When I re-read it, I didn't see our former PM saying women can't achieve at all. He said women are too constrained by their gender roles to do so. And while I may have to hand in a woman card for saying this, I think he is actually right. And that should worry anyone who believes in equity and equality more than what most of us originally thought.
The reason Howard is correct is that we still live in a society that was designed for men, by men and, therefore, advantages men.
I don't necessarily think that there is a group of men sitting around a board room table working out how how best to keep women folk down. However, keep in mind our gender roles at work and at home were created centuries ago when educating a woman was seen as a waste as she was put on earth primarily to give birth to and raise children. This structure and this expectation still persists.

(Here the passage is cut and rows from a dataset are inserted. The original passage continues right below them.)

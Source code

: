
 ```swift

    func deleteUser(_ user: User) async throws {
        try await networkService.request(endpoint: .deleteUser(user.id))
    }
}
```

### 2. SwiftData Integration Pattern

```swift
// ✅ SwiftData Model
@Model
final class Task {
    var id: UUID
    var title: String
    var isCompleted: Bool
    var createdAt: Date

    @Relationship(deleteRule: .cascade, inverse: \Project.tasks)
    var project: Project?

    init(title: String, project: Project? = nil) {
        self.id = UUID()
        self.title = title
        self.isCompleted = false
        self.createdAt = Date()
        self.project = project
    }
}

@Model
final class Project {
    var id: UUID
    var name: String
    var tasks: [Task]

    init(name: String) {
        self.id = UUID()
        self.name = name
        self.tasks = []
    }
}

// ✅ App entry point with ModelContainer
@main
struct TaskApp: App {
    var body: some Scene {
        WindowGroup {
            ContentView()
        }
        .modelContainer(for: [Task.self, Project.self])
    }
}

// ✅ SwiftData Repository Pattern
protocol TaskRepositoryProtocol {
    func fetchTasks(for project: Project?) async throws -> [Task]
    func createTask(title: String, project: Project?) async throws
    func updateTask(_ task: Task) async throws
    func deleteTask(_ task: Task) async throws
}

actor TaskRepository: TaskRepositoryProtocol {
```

The workplace is full of behaviours and systems that disadvantage women. Gender-incongruent behaviour is penalised -- when a woman is assertive she is bossy, when a man is assertive he is a leader. Parental leave is consciously or unconsciously seen as a hinderance to career commitment or progression. September 8 marked Equal Pay Day, the day into the following year women have to work to earn as much as men due to a plethora of factors.

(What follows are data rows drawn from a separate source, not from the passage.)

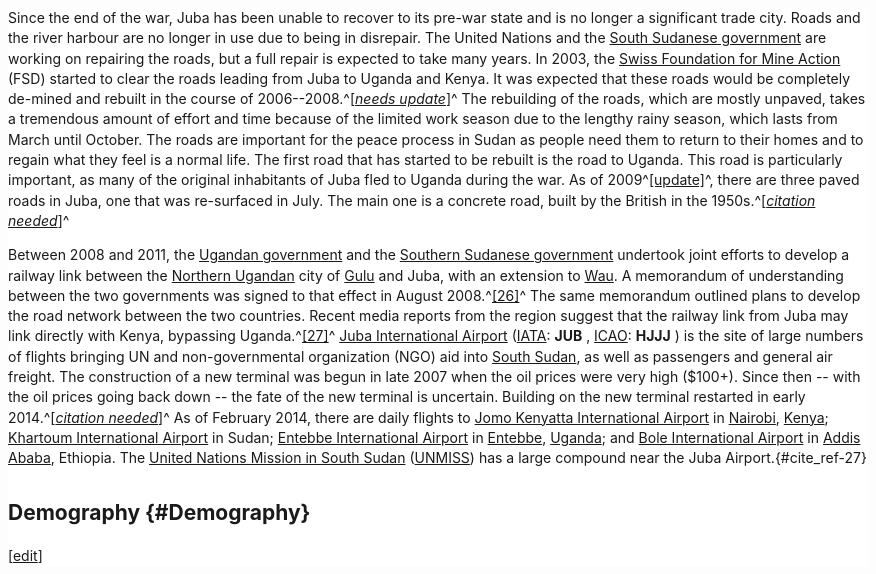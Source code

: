 Since the end of the war, Juba has been unable to recover to its pre-war state and is no longer a significant trade city. Roads and the river harbour are no longer in use due to being in disrepair. The United Nations and the [South Sudanese government](/wiki/Government_of_South_Sudan "Government of South Sudan") are working on repairing the roads, but a full repair is expected to take many years. In 2003, the [Swiss Foundation for Mine Action](/wiki/Swiss_Foundation_for_Mine_Action "Swiss Foundation for Mine Action") (FSD) started to clear the roads leading from Juba to Uganda and Kenya. It was expected that these roads would be completely de-mined and rebuilt in the course of 2006--2008.^\[*[needs update](/wiki/Wikipedia:Manual_of_Style/Dates_and_numbers#Chronological_items "Wikipedia:Manual of Style/Dates and numbers")*\]^ The rebuilding of the roads, which are mostly unpaved, takes a tremendous amount of effort and time because of the limited work season due to the lengthy rainy season, which lasts from March until October. The roads are important for the peace process in Sudan as people need them to return to their homes and to regain what they feel is a normal life. The first road that has started to be rebuilt is the road to Uganda. This road is particularly important, as many of the original inhabitants of Juba fled to Uganda during the war. As of 2009^[\[update\]](https://en.wikipedia.org/w/index.php?title=Juba&action=edit)^, there are three paved roads in Juba, one that was re-surfaced in July. The main one is a concrete road, built by the British in the 1950s.^\[*[citation needed](/wiki/Wikipedia:Citation_needed "Wikipedia:Citation needed")*\]^

Between 2008 and 2011, the [Ugandan government](/wiki/Government_of_Uganda "Government of Uganda") and the [Southern Sudanese government](/wiki/Southern_Sudan_autonomous_region_(2005%E2%80%932011) "Southern Sudan autonomous region (2005–2011)") undertook joint efforts to develop a railway link between the [Northern Ugandan](/wiki/Northern_Region,_Uganda "Northern Region, Uganda") city of [Gulu](/wiki/Gulu "Gulu") and Juba, with an extension to [Wau](/wiki/Wau,_Sudan "Wau, Sudan"). A memorandum of understanding between the two governments was signed to that effect in August 2008.^[\[26\]](#cite_note-26)^ The same memorandum outlined plans to develop the road network between the two countries. Recent media reports from the region suggest that the railway link from Juba may link directly with Kenya, bypassing Uganda.^[\[27\]](#cite_note-27)^ [Juba International Airport](/wiki/Juba_International_Airport "Juba International Airport") ([IATA](/wiki/IATA_airport_code "IATA airport code"): **JUB** , [ICAO](/wiki/ICAO_airport_code "ICAO airport code"): **HJJJ** ) is the site of large numbers of flights bringing UN and non-governmental organization (NGO) aid into [South Sudan](/wiki/South_Sudan "South Sudan"), as well as passengers and general air freight. The construction of a new terminal was begun in late 2007 when the oil prices were very high ($100+). Since then -- with the oil prices going back down -- the fate of the new terminal is uncertain. Building on the new terminal restarted in early 2014.^\[*[citation needed](/wiki/Wikipedia:Citation_needed "Wikipedia:Citation needed")*\]^ As of February 2014, there are daily flights to [Jomo Kenyatta International Airport](/wiki/Jomo_Kenyatta_International_Airport "Jomo Kenyatta International Airport") in [Nairobi](/wiki/Nairobi "Nairobi"), [Kenya](/wiki/Kenya "Kenya"); [Khartoum International Airport](/wiki/Khartoum_International_Airport "Khartoum International Airport") in Sudan; [Entebbe International Airport](/wiki/Entebbe_International_Airport "Entebbe International Airport") in [Entebbe](/wiki/Entebbe "Entebbe"), [Uganda](/wiki/Uganda "Uganda"); and [Bole International Airport](/wiki/Bole_International_Airport "Bole International Airport") in [Addis Ababa](/wiki/Addis_Ababa "Addis Ababa"), Ethiopia. The [United Nations Mission in South Sudan](/wiki/United_Nations_Mission_in_South_Sudan "United Nations Mission in South Sudan") ([UNMISS](/wiki/United_Nations_Interim_Administration_Mission_in_Kosovo "United Nations Interim Administration Mission in Kosovo")) has a large compound near the Juba Airport.{#cite_ref-27}  

Demography {#Demography}
------------------------

\[[edit](/w/index.php?title=Juba&action=edit&section=4 "Edit section: Demography")\]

So John Howard actually has a point. We are not going to reach 50/50 in anywhere anytime soon -- not without some drastic change in attitudes, behaviours and policy. The World Economic Forum stated in the Global Gender Gap Report 2015, it will take approximately 118 years to achieve global gender parity. Personally, I am not willing to wait that long.

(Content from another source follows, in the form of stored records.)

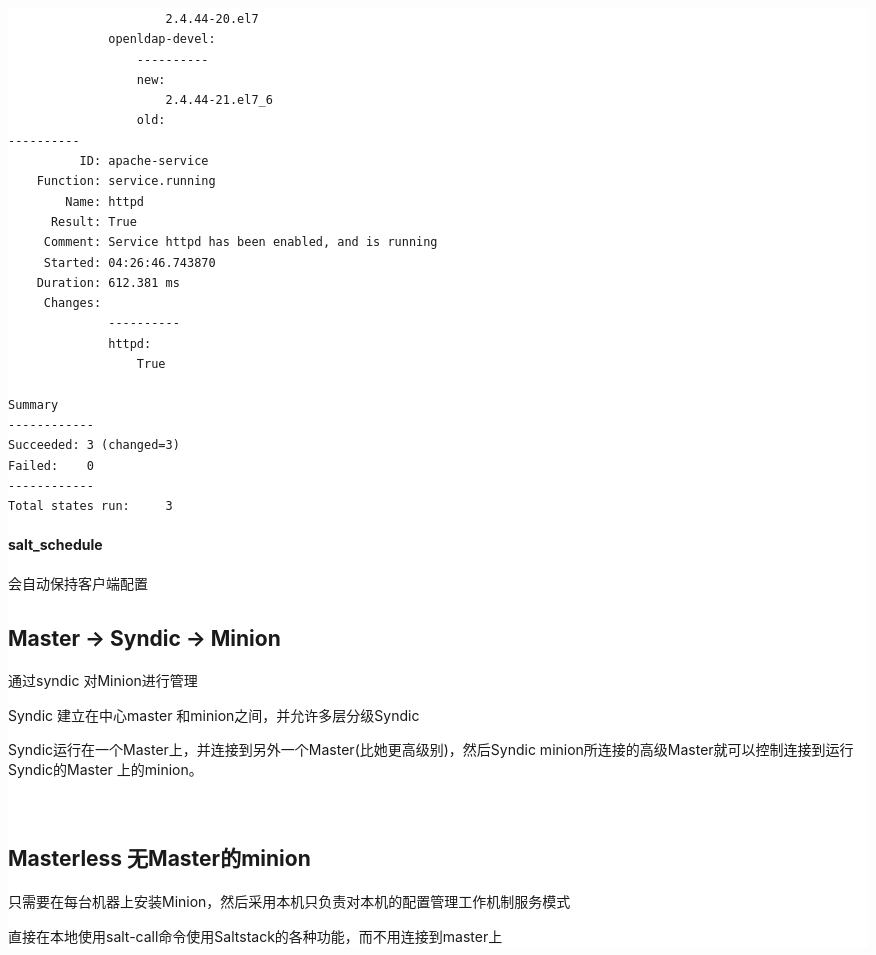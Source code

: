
 ```
                      2.4.44-20.el7
              openldap-devel:
                  ----------
                  new:
                      2.4.44-21.el7_6
                  old:
----------
          ID: apache-service
    Function: service.running
        Name: httpd
      Result: True
     Comment: Service httpd has been enabled, and is running
     Started: 04:26:46.743870
    Duration: 612.381 ms
     Changes:   
              ----------
              httpd:
                  True

Summary
------------
Succeeded: 3 (changed=3)
Failed:    0
------------
Total states run:     3
```



#### salt_schedule

会自动保持客户端配置







## Master -> Syndic -> Minion 

 通过syndic 对Minion进行管理 

Syndic 建立在中心master 和minion之间，并允许多层分级Syndic

Syndic运行在一个Master上，并连接到另外一个Master(比她更高级别)，然后Syndic minion所连接的高级Master就可以控制连接到运行Syndic的Master 上的minion。

​    

## Masterless 无Master的minion 

只需要在每台机器上安装Minion，然后采用本机只负责对本机的配置管理工作机制服务模式

直接在本地使用salt-call命令使用Saltstack的各种功能，而不用连接到master上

Women really do fulfill the role of carers, whether for children, family members and the elderly, even if, like her partner, she has a career. They continue to do the bulk of the household management and housework, even if they work full time. For a lot of women, something eventually has to give in these circumstances and very often it is the career goals. How will we achieve parity if the women have to drop out to raise the kids.
The second reason Howard is right is that we must have these uncomfortable discussions. Granted, this notion may have been better received had it come from a notable woman as opposed to a notable white man, but the fact remains that tiptoeing around vital issues absolutely prevents them from being exposed and subsequently addressed. We women are told that we can be anything and achieve everything, but while we are working in a system, in a society that is not set up to benefit our needs and desires, anything and everything can be very out of reach.
Ultimately, Howard is right. Because what he is really saying is that in our current status quo, we have about as much chance of keeping the same PM for the next four years as we do have of reaching parity in the workforce, especially those where men make up the bulk of workers. You don't have to like Howard or agree with what he says or ignore his privilege to delve a little deeper to understand that what he is saying is not necessarily giving up. It is a warning that if we fumble along as is, it will be a long time before we can even approach 50/50.